Cloudflare introduces new feature to block AI bots scraping website content | How to use Dalle 3 | Dall e 3 Image Generator Python | Dall - e Mini Website | Turtles AI
Highlights:
- New Cloudflare Feature: Block AI bots with a single click.
- Issues with robots.txt: Often ignored by AI bots.
- Technology Used: Machine learning and digital fingerprinting.
- Future Concerns: Continuous adaptation by AI companies to evade blocks.
Cloudflare announced a new feature for its web hosting customers that allows them to block AI bots from collecting data from websites without permission, addressing widespread concerns among customers and protecting online content creators.

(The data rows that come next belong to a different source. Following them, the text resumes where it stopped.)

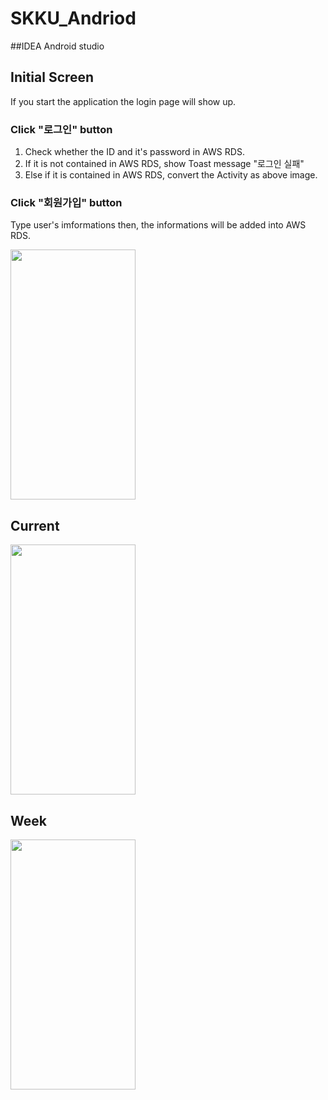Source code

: # SKKU_Andriod

##IDEA
Android studio

## Initial Screen
If you start the application the login page will show up.
### Click "로그인" button 
1. Check whether the ID and it's password in AWS RDS.
2. If it is not contained in AWS RDS, show Toast message "로그인 실패"
3. Else if it is contained in AWS RDS, convert the Activity as above image.

### Click "회원가입" button
Type user's imformations then, the informations will be added into AWS RDS.

<img src= "https://user-images.githubusercontent.com/92200502/173092669-9f7e601d-ec27-4009-8836-574db8e52f66.jpg" width="200" height="400"/>

## Current
<img src= "https://user-images.githubusercontent.com/92200502/173094167-1206bad0-c7cd-494c-90a0-3e3fb1bf5904.jpg" width="200" height="400"/>

## Week
<img src= "https://user-images.githubusercontent.com/92200502/173092682-744e8603-7ddb-4040-b6d6-e673d6c00aa0.jpg" width="200" height="400"/>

Cloudflare has launched a new option for web hosting customers to prevent AI bots from collecting data from websites without authorization, a move that addresses widespread customer concerns about the unauthorized use of their data for training machine learning models. This new feature, activatable with a single click, aims to "preserve a safe internet for content creators," as stated by the company.
Currently, a widely used method to block bots is the robots.txt file, placed in the root directory of the website, which automated web crawlers are expected to notice and comply with. However, many believe that generative AI is based on "stolen" content, and numerous lawsuits are ongoing to hold AI companies accountable.
Last August, OpenAI published guidelines on how to block its GPTbot crawler using the robots.txt file, while Google followed suit the following month. In September of the same year, Cloudflare began offering a way to block rule-respecting AI bots, and 85% of customers enabled this option, according to the company.
Cloudflare observed that AI bots visit about 39% of the top websites managed by its platform, raising concerns among webmasters. Unfortunately, the robots.txt file, like the Do Not Track header in browsers, can be ignored without serious consequences. Recent reports suggest that AI bots often disregard these directives.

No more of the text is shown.